Background information
- Also known as: brother
- Born: 15 December 1998 (age 27) Oxford, England
- Origin: Cambridge, England
- Genres: Indie pop; bedroom pop; indie rock; lo-fi; indie folk;
- Occupations: Singer-songwriter; record producer; YouTuber;
- Instruments: Vocals; ukulele; kazoo; guitar; melodica; keyboards;
- Years active: 2012–present
- Labels: Sire; Triple Crown;
- Website: cave.town

YouTube information
- Channel: Cavetown;
- Genres: Music; vlogging;
- Subscribers: 2.26 million
- Views: 649.412 million

= Cavetown =

English singer-songwriter (born 1998)

Robin Daniel Skinner (born ), known professionally as Cavetown (sometimes stylised in all lowercase), is an English singer-songwriter, record producer, and YouTuber. His (Note: Skinner uses he/him and they/them pronouns. This article uses he/him for consistency.) style blends elements of indie rock, indie pop, and bedroom pop with mellow, gentle ukulele and guitar ballads.

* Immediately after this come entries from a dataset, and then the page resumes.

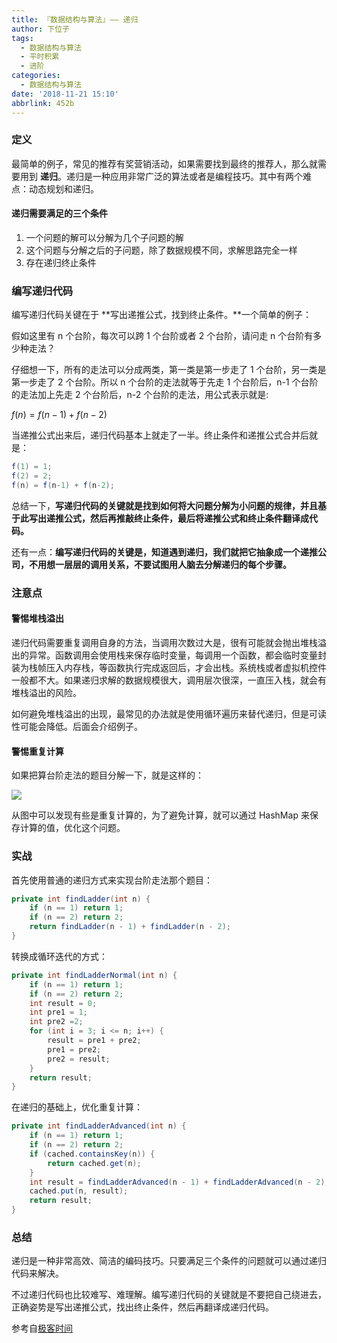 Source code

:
 ```yaml
---
title: 『数据结构与算法』—— 递归
author: 下位子
tags:
  - 数据结构与算法
  - 平时积累
  - 进阶
categories:
  - 数据结构与算法
date: '2018-11-21 15:10'
abbrlink: 452b
---
```

### 定义

最简单的例子，常见的推荐有奖营销活动，如果需要找到最终的推荐人，那么就需要用到  **递归**。递归是一种应用非常广泛的算法或者是编程技巧。其中有两个难点：动态规划和递归。

<!-- more -->

#### 递归需要满足的三个条件

1. 一个问题的解可以分解为几个子问题的解
2. 这个问题与分解之后的子问题，除了数据规模不同，求解思路完全一样
3. 存在递归终止条件

### 编写递归代码

编写递归代码关键在于 **写出递推公式，找到终止条件。**一个简单的例子：

假如这里有 n 个台阶，每次可以跨 1 个台阶或者 2 个台阶，请问走 n 个台阶有多少种走法？

仔细想一下，所有的走法可以分成两类，第一类是第一步走了 1 个台阶，另一类是第一步走了 2 个台阶。所以 n 个台阶的走法就等于先走 1 个台阶后，n-1 个台阶的走法加上先走 2 个台阶后，n-2 个台阶的走法，用公式表示就是:

$f(n) = f(n-1)+f(n-2)​$

当递推公式出来后，递归代码基本上就走了一半。终止条件和递推公式合并后就是：

```java
f(1) = 1;
f(2) = 2;
f(n) = f(n-1) + f(n-2);
```

总结一下，**写递归代码的关键就是找到如何将大问题分解为小问题的规律，并且基于此写出递推公式，然后再推敲终止条件，最后将递推公式和终止条件翻译成代码。**

还有一点：**编写递归代码的关键是，知道遇到递归，我们就把它抽象成一个递推公司，不用想一层层的调用关系，不要试图用人脑去分解递归的每个步骤。**

### 注意点

#### 警惕堆栈溢出

递归代码需要重复调用自身的方法，当调用次数过大是，很有可能就会抛出堆栈溢出的异常。函数调用会使用栈来保存临时变量，每调用一个函数，都会临时变量封装为栈帧压入内存栈，等函数执行完成返回后，才会出栈。系统栈或者虚拟机控件一般都不大。如果递归求解的数据规模很大，调用层次很深，一直压入栈，就会有堆栈溢出的风险。

如何避免堆栈溢出的出现，最常见的办法就是使用循环遍历来替代递归，但是可读性可能会降低。后面会介绍例子。

#### 警惕重复计算

如果把算台阶走法的题目分解一下，就是这样的：

![](https://static001.geekbang.org/resource/image/e7/bf/e7e778994e90265344f6ac9da39e01bf.jpg)

从图中可以发现有些是重复计算的，为了避免计算，就可以通过 HashMap 来保存计算的值，优化这个问题。

### 实战

首先使用普通的递归方式来实现台阶走法那个题目：

```java
private int findLadder(int n) {
    if (n == 1) return 1;
    if (n == 2) return 2;
    return findLadder(n - 1) + findLadder(n - 2);
}
```

转换成循环迭代的方式：

```java
private int findLadderNormal(int n) {
    if (n == 1) return 1;
    if (n == 2) return 2;
    int result = 0;
    int pre1 = 1;
    int pre2 =2;
    for (int i = 3; i <= n; i++) {
        result = pre1 + pre2;
        pre1 = pre2;
        pre2 = result;
    }
    return result;
}
```

在递归的基础上，优化重复计算：

```java
private int findLadderAdvanced(int n) {
    if (n == 1) return 1;
    if (n == 2) return 2;
    if (cached.containsKey(n)) {
        return cached.get(n);
    }
    int result = findLadderAdvanced(n - 1) + findLadderAdvanced(n - 2);
    cached.put(n, result);
    return result;
}
```



### 总结

递归是一种非常高效、简洁的编码技巧。只要满足三个条件的问题就可以通过递归代码来解决。

不过递归代码也比较难写、难理解。编写递归代码的关键就是不要把自己绕进去，正确姿势是写出递推公式，找出终止条件，然后再翻译成递归代码。

参考自[极客时间](https://time.geekbang.org/column/126)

As of April 2026, he had amassed over 7 million streams on Amazon Music and 4.6 million monthly streamers on Spotify. As of April 2026, his YouTube channel, which he began in November 2012, sits at 2.26 million subscribers and over 612 million video views. Skinner released his sixth studio album, Running with Scissors, in January 2026.

== Early life ==
Skinner was born in Oxford, England, on 15 December 1998. His interest in music was inspired by his father, David Skinner, a musicologist and choir director, who taught him how to play the acoustic guitar at the age of eight. His mother is a professional Baroque flautist and music teacher. He was raised in Cambridge and attended Parkside Community College from 2010 to 2015 and Hills Road Sixth Form College until 2017.

== Career ==
=== 2012–2015: YouTube and Bandcamp ===
Skinner began his YouTube channel in November 2012 and uploaded his first video, an original song named "Haunted Lullaby", in October 2013. Soon after, Skinner began releasing music to Bandcamp with his first album, Everything Is Made of Clouds, at the age of 14. He released Gd Vibes, Nervous Friends // Pt. 1, Balance (as brother) and Everything is Made of Stars on Bandcamp over the following two years. Critics expressed that he felt "the acceptance of ignorance" on Gd Vibes. Skinner released his debut single "This is Home" in August 2015, before releasing his debut self-titled album in November 2015. Critics described the album Cavetown as "an eclectic mix of acoustic and electronic". Skinner continued to publish covers of songs onto his YouTube channel from artists such as Pinegrove, Twenty One Pilots and Joji.

=== 2016–2018: 16/04/16 and Lemon Boy ===
In 2016, Skinner released his second studio album, 16/04/16. The album includes a mix of "warm, melodic bedroom pop" and "lo-fi indie rock". The album was dedicated to his childhood friend, Jack Graham, who died of leukaemia on the album's titular date. 60% of the album's proceeds were donated to Cancer Research UK.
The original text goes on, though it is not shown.